Product Selector

Fusion 5.11
    Fusion 5.11

    Crawl SharePoint Online with Minimal Throttling

    SharePoint Online is a shared cloud service. Indexing content with SharePoint Online is much slower than crawling SharePoint On-Premises servers. SharePoint Online throttles the traffic heavily, keeping the SharePoint services responsive and healthy.

    Microsoft has published a purposely vague article, which does not include a throttling algorithm, for further understanding How to Avoid Throttling.

    Based on the information provided, we will discuss the techniques currently used to eliminate throttling. These recommendations are subject to change, as this is an evolving topic.

    Each SharePoint datasource requires your company name in the user agent string.

    Example:

    ISV|AcmeInc|Fusion/5.3

    This “decorates” traffic uniquely so Microsoft will know exactly who API calls are coming from.

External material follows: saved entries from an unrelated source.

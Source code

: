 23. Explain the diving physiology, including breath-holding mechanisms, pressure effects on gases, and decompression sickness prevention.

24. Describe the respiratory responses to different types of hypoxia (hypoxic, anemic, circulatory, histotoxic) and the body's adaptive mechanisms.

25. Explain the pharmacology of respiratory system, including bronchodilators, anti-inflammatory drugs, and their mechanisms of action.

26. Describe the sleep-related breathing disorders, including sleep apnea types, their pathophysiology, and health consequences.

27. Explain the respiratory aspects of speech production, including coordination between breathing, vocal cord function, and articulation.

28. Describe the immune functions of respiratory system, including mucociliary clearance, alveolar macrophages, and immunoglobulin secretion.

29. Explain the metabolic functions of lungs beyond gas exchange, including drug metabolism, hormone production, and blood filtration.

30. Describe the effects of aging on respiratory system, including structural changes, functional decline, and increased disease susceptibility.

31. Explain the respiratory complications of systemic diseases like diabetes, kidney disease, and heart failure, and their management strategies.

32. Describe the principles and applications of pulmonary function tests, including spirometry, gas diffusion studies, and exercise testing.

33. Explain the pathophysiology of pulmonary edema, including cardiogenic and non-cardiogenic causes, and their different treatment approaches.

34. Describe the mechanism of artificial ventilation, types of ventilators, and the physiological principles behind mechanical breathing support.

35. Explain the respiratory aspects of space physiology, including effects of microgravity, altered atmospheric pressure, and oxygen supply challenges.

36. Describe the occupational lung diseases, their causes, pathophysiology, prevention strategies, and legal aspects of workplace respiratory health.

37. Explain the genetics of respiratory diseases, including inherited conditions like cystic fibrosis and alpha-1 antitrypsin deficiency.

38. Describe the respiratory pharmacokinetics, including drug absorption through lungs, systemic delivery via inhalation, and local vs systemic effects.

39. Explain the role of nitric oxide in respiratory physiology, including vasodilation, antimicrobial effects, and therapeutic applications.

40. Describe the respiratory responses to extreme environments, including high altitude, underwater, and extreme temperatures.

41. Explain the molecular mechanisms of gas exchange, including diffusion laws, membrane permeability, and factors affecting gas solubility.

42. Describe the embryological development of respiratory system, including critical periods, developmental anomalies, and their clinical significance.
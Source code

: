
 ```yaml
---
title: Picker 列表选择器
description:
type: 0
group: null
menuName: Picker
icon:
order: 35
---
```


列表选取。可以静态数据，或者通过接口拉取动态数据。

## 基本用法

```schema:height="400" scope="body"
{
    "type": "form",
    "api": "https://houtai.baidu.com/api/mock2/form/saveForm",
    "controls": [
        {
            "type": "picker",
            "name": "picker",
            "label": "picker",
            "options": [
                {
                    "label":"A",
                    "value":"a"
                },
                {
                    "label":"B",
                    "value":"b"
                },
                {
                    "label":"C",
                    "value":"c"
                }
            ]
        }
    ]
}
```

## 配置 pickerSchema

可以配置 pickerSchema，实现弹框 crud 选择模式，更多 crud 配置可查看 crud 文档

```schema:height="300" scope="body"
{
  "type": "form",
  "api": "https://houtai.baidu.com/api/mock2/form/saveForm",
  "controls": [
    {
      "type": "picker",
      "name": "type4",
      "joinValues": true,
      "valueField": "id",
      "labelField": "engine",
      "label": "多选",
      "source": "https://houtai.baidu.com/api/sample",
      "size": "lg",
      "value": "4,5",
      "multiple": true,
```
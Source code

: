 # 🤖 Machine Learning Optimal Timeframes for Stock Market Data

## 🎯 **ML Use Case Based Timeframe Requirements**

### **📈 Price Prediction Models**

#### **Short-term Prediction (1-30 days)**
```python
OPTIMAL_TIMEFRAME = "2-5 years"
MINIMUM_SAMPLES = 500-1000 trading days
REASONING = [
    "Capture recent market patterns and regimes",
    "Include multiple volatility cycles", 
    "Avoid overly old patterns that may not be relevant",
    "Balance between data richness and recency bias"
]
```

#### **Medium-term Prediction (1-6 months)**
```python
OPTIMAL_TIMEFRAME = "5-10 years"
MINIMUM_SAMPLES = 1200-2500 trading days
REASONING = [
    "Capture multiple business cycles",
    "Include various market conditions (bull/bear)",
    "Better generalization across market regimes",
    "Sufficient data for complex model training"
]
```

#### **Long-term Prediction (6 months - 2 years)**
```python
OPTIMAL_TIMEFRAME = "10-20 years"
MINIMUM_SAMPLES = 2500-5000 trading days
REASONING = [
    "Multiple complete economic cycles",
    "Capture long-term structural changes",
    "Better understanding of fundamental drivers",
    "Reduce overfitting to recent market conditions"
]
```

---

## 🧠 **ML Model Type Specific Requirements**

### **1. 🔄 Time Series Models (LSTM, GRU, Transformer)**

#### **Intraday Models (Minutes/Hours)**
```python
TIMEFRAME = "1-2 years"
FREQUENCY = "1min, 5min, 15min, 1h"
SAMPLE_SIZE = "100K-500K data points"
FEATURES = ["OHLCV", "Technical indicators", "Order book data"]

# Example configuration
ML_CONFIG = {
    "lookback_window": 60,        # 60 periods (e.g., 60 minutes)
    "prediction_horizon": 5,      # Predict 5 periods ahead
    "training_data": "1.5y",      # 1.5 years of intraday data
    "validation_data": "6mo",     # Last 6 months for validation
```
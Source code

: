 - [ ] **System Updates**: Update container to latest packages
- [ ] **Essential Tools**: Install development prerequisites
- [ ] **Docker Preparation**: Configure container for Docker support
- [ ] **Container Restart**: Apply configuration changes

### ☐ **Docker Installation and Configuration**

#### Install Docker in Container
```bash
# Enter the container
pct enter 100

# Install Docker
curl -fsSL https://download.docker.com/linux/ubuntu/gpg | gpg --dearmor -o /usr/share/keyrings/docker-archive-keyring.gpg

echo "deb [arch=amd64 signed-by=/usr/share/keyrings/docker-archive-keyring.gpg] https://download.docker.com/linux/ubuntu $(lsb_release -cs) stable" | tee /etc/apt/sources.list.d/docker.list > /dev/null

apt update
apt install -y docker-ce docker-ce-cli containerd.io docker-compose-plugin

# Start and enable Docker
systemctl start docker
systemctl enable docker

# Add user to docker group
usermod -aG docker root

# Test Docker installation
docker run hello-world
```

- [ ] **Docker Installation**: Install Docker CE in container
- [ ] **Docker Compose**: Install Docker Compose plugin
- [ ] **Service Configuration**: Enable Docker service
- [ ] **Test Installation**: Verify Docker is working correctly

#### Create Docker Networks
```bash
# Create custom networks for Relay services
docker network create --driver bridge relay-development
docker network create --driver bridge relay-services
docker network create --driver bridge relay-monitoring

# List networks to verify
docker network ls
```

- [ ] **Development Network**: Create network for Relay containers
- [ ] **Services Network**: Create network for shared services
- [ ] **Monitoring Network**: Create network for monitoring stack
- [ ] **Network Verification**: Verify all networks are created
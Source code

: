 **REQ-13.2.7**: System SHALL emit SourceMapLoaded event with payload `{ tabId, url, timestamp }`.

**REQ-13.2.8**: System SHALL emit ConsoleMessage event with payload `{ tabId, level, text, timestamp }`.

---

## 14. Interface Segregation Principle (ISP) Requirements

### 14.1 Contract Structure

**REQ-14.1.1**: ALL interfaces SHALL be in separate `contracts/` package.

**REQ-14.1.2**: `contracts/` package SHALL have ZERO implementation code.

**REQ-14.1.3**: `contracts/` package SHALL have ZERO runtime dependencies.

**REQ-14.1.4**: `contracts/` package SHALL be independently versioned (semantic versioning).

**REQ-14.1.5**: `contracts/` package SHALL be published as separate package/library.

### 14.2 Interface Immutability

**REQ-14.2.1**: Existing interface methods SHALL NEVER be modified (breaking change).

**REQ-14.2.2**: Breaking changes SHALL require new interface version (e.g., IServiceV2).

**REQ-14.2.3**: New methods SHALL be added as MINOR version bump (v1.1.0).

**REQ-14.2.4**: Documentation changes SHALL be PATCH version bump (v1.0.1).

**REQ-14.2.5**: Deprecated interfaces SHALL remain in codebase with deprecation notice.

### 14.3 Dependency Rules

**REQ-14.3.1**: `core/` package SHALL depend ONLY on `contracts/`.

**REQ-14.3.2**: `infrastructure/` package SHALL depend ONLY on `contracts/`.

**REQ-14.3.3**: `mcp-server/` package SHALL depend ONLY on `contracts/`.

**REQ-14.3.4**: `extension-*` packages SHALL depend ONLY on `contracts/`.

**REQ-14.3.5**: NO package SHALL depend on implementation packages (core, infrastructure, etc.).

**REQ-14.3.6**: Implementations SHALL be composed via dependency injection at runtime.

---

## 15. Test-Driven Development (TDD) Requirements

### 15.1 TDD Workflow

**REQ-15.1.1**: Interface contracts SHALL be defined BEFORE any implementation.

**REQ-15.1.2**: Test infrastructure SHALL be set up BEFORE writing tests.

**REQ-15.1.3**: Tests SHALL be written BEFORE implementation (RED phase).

    Do not use the default user agent string. It will not uniquely identify your company’s traffic.

    Divide and Conquer with Multiple Service Accounts

    SharePoint Online rate limits are due to multiple threads accessing SharePoint APIs concurrently. SharePoint sees that sort of traffic and throttles it heavily.

    To reduce the traffic and throttling:

    • Split SharePoint site collections between datasources.

    • Create multiple SharePoint Online service accounts and spread them across the datasources.

    Example - configured SharePoint online optimized connector datasource SPO_DS_1:

    Start links:
    https://tenant.sharepoint.com/sites/test1
    https://tenant.sharepoint.com/sites/test2
    https://tenant.sharepoint.com/sites/test3
    https://tenant.sharepoint.com/sites/test4
    https://tenant.sharepoint.com/sites/test5
    
    Service account: service.account@tenant.onmicrosoft.com
    Fetch Threads: 5
    Number of prefetch threads: 10
    User agent: ISV|YourCompanyName|Fusion/5.x.x

    The crawling will begin with great speed. However, eventually errors are generated in the logs:

    Error message: [429 TOO MANY REQUESTS]

    Divide and conquer:

    1. Create five service accounts, exactly like the first.

    2. Create five datasources. Give each datasource its very own service account and a subset of the SharePoint site collections that are to be crawled.

    3. Set the fetch threads to 1.

    Configuration Results:
    • SPO_DS_1:
      Start links: https://tenant.sharepoint.com/sites/test1
      Service account: service.account@tenant1.onmicrosoft.com
      Fetch Threads: 1
      Number of prefetch threads: 1

    • SPO_DS_2:
      Start links: https://tenant.sharepoint.com/sites/test2
      Service account: service.account@tenant2.onmicrosoft.com
      Fetch Threads: 1
      Number of prefetch threads: 1

    • SPO_DS_3:
      Start links: https://tenant.sharepoint.com/sites/test3
      Service account: service.account@tenant3.onmicrosoft.com
      Fetch Threads: 1
      Number of prefetch threads: 1

    • SPO_DS_4:
      Start links: https://tenant.sharepoint.com/sites/test4
      Service account: service.account@tenant4.onmicrosoft.com
      Fetch Threads: 1
      Number of prefetch threads: 1

    • SPO_DS_5:
      Start links: https://tenant.sharepoint.com/sites/test5
      Service account: service.account@tenant5.onmicrosoft.com
      Fetch Threads: 1
      Number of prefetch threads: 1

    The idea is to reduce rate limiting. Microsoft will see requests coming from five accounts rather than a single account. To prevent multiple SharePoint jobs from running concurrently, chain jobs.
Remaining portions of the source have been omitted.